[R] Row exclude

Sat Jan 29 22:34:51 CET 2022

Rui has indeed improved my first attempt in several ways so my comments are now focused on another level. There is seemingly endless discussion here about what is base R. Questions as well as Answers that go beyond base R are often challenged and I understand why, even if I personally don't worry about it.

As I see it, R has many levels, like many modern programming languages, and some are built-in by default, while others are add-ons of various kinds and some are now seen as more commonly used than others. Some here, and NOT ME, seem particularly annoyed by the concept of the tidyverse existing or the corporate nature of RSTUDIO. I say, the more the better as long as they are well-designed and robust and efficient enough.

There are many ways you can use R in simple mode to the point where you do not even use vectors as intended but use loops to say add corresponding entries in two vectors one item at a time using an index, as you might do with earlier languages. That is perfectly valid in R, albeit not using the language as intended as A+B in R does that for you fairly trivially, albeit hiding a kind of loop being done behind the scenes. But if the two vectors are not the same length, it can lead to subtle errors if it recycles or broadcasts the shorter one as needed UNLESS that was intended. 

Like many languages, R has additional modes of a sort. it is very loosely Object-Oriented and some solutions to problems may make use of that or other features not always found in other languages such as being able to attach attributes of arbitrary nature to things. But someone taking a beginner course in R, or just using it in simple ways, generally does not know or care and being given a possible solution like that may not be very helpful.

R is fully a functional programming language and experienced users, like Rui clearly is, can make serious use of many paradigms like map/reduce to create what often are quite abstract solutions that can be tailored to do all kinds of things by simply changing the functions invoked or in this case also the data invoked.

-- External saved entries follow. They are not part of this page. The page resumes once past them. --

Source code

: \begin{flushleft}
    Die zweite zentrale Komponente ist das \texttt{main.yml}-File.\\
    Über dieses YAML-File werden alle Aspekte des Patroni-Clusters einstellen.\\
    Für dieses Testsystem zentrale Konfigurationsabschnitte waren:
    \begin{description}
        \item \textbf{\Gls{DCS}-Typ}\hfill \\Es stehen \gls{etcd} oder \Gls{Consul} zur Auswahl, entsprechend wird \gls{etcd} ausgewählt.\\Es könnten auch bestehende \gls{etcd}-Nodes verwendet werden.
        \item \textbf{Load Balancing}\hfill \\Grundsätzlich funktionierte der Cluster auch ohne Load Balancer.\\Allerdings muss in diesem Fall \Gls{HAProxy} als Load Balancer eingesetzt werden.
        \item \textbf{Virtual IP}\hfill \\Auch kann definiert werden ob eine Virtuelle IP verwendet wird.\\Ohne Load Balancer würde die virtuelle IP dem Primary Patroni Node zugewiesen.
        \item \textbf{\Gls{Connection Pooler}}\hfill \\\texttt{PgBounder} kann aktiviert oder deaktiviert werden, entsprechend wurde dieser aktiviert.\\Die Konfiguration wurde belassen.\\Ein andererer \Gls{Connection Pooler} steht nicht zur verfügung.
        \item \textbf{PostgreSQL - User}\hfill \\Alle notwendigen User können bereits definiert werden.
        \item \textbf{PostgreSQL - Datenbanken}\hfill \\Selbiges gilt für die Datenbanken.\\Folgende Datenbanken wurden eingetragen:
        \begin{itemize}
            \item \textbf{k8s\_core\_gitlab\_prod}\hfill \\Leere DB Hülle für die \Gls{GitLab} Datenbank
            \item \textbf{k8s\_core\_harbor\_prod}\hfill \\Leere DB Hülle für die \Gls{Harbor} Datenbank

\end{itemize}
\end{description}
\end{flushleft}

I was tempted to use a variant of his solution using the pmap() function that I am familiar with but it is not base R, but part of the "purr" package which is in the not-appreciated-here package of packages called the tidyverse, LOL! 

Pmap can take an arbitrary data.frame and look at it one row at a time and apply a function that sees all the columns. That function can be written so it applies your logic to each column entry for that row that you wish and combines the calculations to return something like TRUE/FALSE. In this case, it could be code connecting use of a regular expression on each column entry combined by the usual logical connectives like AND and NOT (using R notation) to return a TRUE or FALSE that pmap then combines into a vector and you use that to index the data.frame to keep only valid rows. BUT, I reconsidered using it here as it is a tad advanced and not pure R. Nor do I claim it is better than what Rui and others could come up with. It is just not as simple as the case we are looking at. 

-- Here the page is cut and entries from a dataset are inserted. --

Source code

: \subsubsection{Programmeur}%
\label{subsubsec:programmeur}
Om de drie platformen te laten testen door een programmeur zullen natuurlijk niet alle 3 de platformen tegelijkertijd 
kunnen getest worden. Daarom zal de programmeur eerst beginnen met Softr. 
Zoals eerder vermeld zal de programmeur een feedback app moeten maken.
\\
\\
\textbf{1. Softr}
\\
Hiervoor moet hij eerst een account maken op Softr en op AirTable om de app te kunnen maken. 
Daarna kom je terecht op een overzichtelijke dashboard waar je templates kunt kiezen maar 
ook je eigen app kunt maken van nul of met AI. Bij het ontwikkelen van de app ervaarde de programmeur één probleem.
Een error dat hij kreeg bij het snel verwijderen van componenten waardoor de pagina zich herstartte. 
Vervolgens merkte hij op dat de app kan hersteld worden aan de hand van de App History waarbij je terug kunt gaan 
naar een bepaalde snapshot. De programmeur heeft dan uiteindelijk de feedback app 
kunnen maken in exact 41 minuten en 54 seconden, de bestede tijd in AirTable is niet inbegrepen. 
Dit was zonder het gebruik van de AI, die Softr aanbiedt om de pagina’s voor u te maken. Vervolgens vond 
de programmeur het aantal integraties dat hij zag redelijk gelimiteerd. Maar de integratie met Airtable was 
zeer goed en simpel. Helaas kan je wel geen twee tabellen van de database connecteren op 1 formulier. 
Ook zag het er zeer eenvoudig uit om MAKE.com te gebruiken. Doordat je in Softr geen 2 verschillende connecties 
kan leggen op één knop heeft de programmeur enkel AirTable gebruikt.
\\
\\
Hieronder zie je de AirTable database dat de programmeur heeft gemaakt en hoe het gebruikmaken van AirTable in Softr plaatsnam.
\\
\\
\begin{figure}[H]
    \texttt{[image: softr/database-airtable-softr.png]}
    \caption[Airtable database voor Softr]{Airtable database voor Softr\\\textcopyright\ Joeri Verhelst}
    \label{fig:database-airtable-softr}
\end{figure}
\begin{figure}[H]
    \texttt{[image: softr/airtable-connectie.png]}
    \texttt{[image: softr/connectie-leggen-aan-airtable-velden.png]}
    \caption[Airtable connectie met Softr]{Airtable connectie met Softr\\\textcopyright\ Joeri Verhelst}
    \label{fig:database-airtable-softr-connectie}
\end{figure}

R has another facet that needs to be used carefully that significantly alters some approaches as compared to a language like Python which has a much nicer object-oriented set of tools but does not have some of the delayed evaluation R supports and that sometimes get in the way as some people expect them to be evaluated sooner, or at all. I see strengths and weaknesses and try to use a language suited for my needs that also uses it mostly as intended.

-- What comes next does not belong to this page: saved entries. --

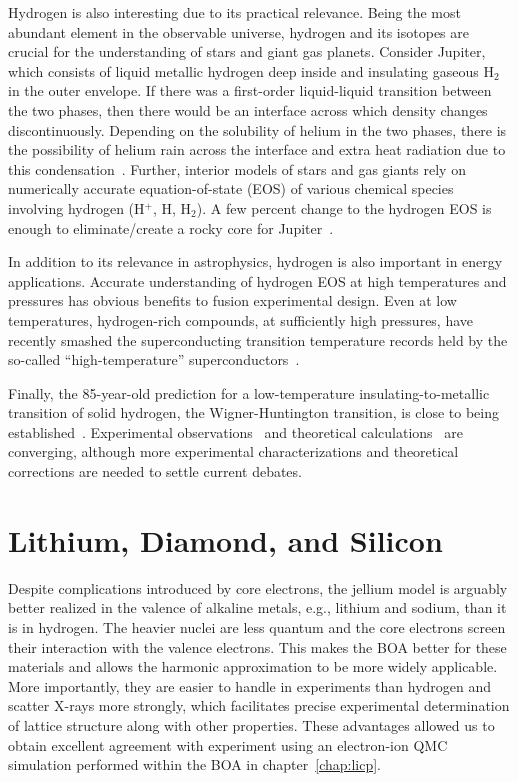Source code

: Hydrogen is also interesting due to its practical relevance. Being the most abundant element in the observable universe, hydrogen and its isotopes are crucial for the understanding of stars and giant gas planets.
Consider Jupiter, which consists of liquid metallic hydrogen deep inside and insulating gaseous H$_2$ in the outer envelope. If there was a first-order liquid-liquid transition between the two phases, then there would be an interface across which density changes discontinuously.
Depending on the solubility of helium in the two phases, there is the possibility of helium rain across the interface and extra heat radiation due to this condensation~\cite{Militzer_thesis}.
Further, interior models of stars and gas giants rely on numerically accurate equation-of-state (EOS) of various chemical species involving hydrogen (H$^+$, H, H$_2$).
A few percent change to the hydrogen EOS is enough to eliminate/create a rocky core for Jupiter~\cite{Hubbard2016}.

In addition to its relevance in astrophysics, hydrogen is also important in energy applications. Accurate understanding of hydrogen EOS at high temperatures and pressures has obvious benefits to fusion experimental design.
Even at low temperatures, hydrogen-rich compounds, at sufficiently high pressures, have recently smashed the superconducting transition temperature records held by the so-called ``high-temperature'' superconductors~\cite{Drozdov2015,Errea2020}.

Finally, the 85-year-old prediction for a low-temperature insulating-to-metallic transition of solid hydrogen, the Wigner-Huntington transition, is close to being established~\cite{Wigner1935,Dias2016,Loubeyre2020}.
Experimental observations~\cite{Dias2016,Loubeyre2020} and theoretical calculations~\cite{McMinis2015,Gorelov2019} are converging, although more experimental characterizations and theoretical corrections are needed to settle current debates.


\section{Lithium, Diamond, and Silicon}
Despite complications introduced by core electrons, the jellium model is arguably better realized in the valence of alkaline metals, e.g., lithium and sodium, than it is in hydrogen.
The heavier nuclei are less quantum and the core electrons screen their interaction with the valence electrons.
This makes the BOA better for these materials and allows the harmonic approximation to be more widely applicable.
More importantly, they are easier to handle in experiments than hydrogen and scatter X-rays more strongly, which facilitates precise experimental determination of lattice structure along with other properties.
These advantages allowed us to obtain excellent agreement with experiment using an electron-ion QMC simulation performed within the BOA in chapter~\ref{chap:licp}.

I also ask if we have met the needs of the person who asked this question. If they do not reply and merely REPOST the same question with a shorter subject-line, then I suggest we all wasted our time trying. Proper etiquette, I might think, is to reply to some work show by others IN PUBLIC and especially to explain anything being asked by us and to let us know what worked for them or met their needs or show a portion of what code they finally implemented. Some of that may yet happen, but can anyone blame me for being a tad suspicious this time?

I tend to be interested in deeper discussions and many are outside the scope of this forum. So I acknowledge that discussing alternate methods including more abstract ones using functional programming or other tricks, is a bit outside what is expected here.

I want though to add one more idea. Can we agree that the user may have a more general concept to be considered here. That is the concept of having a data.frame where each column is purely numeric consisting of just 0 through 9 with perhaps no spaces, periods or commas or anything extraneous, OR purely alphabetic with no numerals allowed, and alphabetic in the same sense as Rui uses. Mind you, I do not see any reason for always using the current locale for something like names of people that may well be written with characters from another locale. I would think any string with all non-numeric characters might be allowed for the purpose.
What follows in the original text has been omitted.